2023-raman-global
findings extracted from this paper
-
Manual analysis of 700+ unique packet groupings from possibly tampered connections yielded 19 high-confidence tampering signatures — up from 6 in prior work — covering 86.9% of all possibly tampered connections. Post-SYN signatures account for 43.2% of possibly tampered connections (99.5% matching a known signature), post-ACK for 16.1% (98.7%), and post-first-data-packet (PSH+ACK) for 5.3% (97.9%), with 19 signatures described as flag-sequence patterns of the form ⟨X→Y⟩ in Table 1.
-
Sampling 1-in-10,000 TCP connections at Cloudflare's 285+ PoPs (serving ~17–20% of the Internet's websites, handling 45M HTTP requests/second at average load) over two weeks in January 2023 revealed that 25.7% of all sampled connections were 'possibly tampered.' The passive technique requires no vantage points inside censored networks, covering cellular, enterprise, and low-penetration-country networks that active measurement cannot reach.
-
Post-handshake tampering signatures (⟨SYN;ACK→RST⟩ and ⟨SYN;ACK→RST+ACK⟩) constitute 34.4% of tampered connections from Iranian networks, but over 70% from Sri Lanka networks and over 81% from Turkmenistan networks, suggesting that censors in the latter two countries disproportionately block at the IP/TCP-handshake level before any application-layer content is visible — consistent with IP-list-based blocking rather than SNI-based DPI.
-
Censoring middleboxes predominantly use RST injection rather than in-path packet dropping because injecting forged RST/RST+ACK packets does not require the middlebox to sit in the data path — off-path copies of packets suffice.
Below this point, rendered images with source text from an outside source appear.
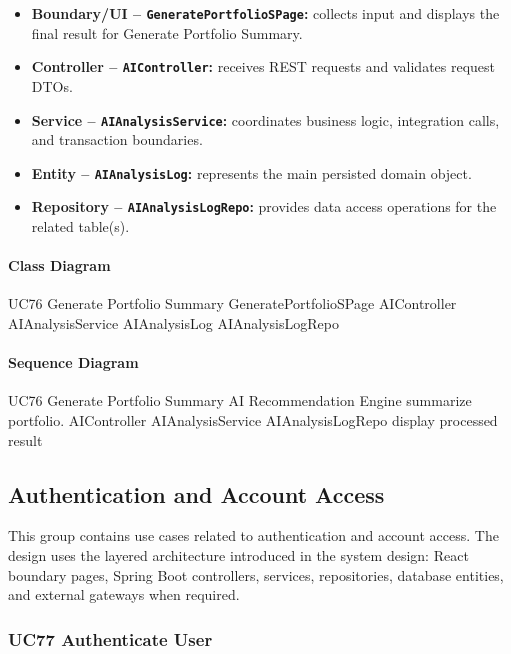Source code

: \begin{itemize}
    \item \textbf{Boundary/UI -- \texttt{GeneratePortfolioSPage}:} collects input and displays the final result for Generate Portfolio Summary.
    \item \textbf{Controller -- \texttt{AIController}:} receives REST requests and validates request DTOs.
    \item \textbf{Service -- \texttt{AIAnalysisService}:} coordinates business logic, integration calls, and transaction boundaries.
    \item \textbf{Entity -- \texttt{AIAnalysisLog}:} represents the main persisted domain object.
    \item \textbf{Repository -- \texttt{AIAnalysisLogRepo}:} provides data access operations for the related table(s).
\end{itemize}

\paragraph{Class Diagram}

\ClassDiagram
{UC76 Generate Portfolio Summary}
{GeneratePortfolioSPage}
{AIController}
{AIAnalysisService}
{AIAnalysisLog}
{AIAnalysisLogRepo}

\paragraph{Sequence Diagram}

\SequenceDiagram
{UC76 Generate Portfolio Summary}
{AI Recommendation Engine}
{summarize portfolio.}
{AIController}
{AIAnalysisService}
{AIAnalysisLogRepo}
{display processed result}

\subsection{Authentication and Account Access}

This group contains use cases related to authentication and account access. The design uses the layered architecture introduced in the system design: React boundary pages, Spring Boot controllers, services, repositories, database entities, and external gateways when required.

\subsubsection{UC77 Authenticate User}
The GFW specifically injects both RST and RST+ACK packets simultaneously after an offending PSH, a known idiosyncratic signature, while Iran's censor uses post-handshake RST injection (⟨SYN;ACK→RST⟩) and packet drops at the same stage.
-
Passive measurement of real user connections demonstrates that published active-measurement test lists (Citizen Lab, Herdict, GreatFire, Berkman Klein, and top-K lists) miss a considerable fraction of domains that are actively being tampered with, as confirmed in §5.5. Because passive measurement is driven by real user requests rather than an a priori domain list, it can discover blocked domains that were never included in any test list and has no dependency on volunteers providing ground truth.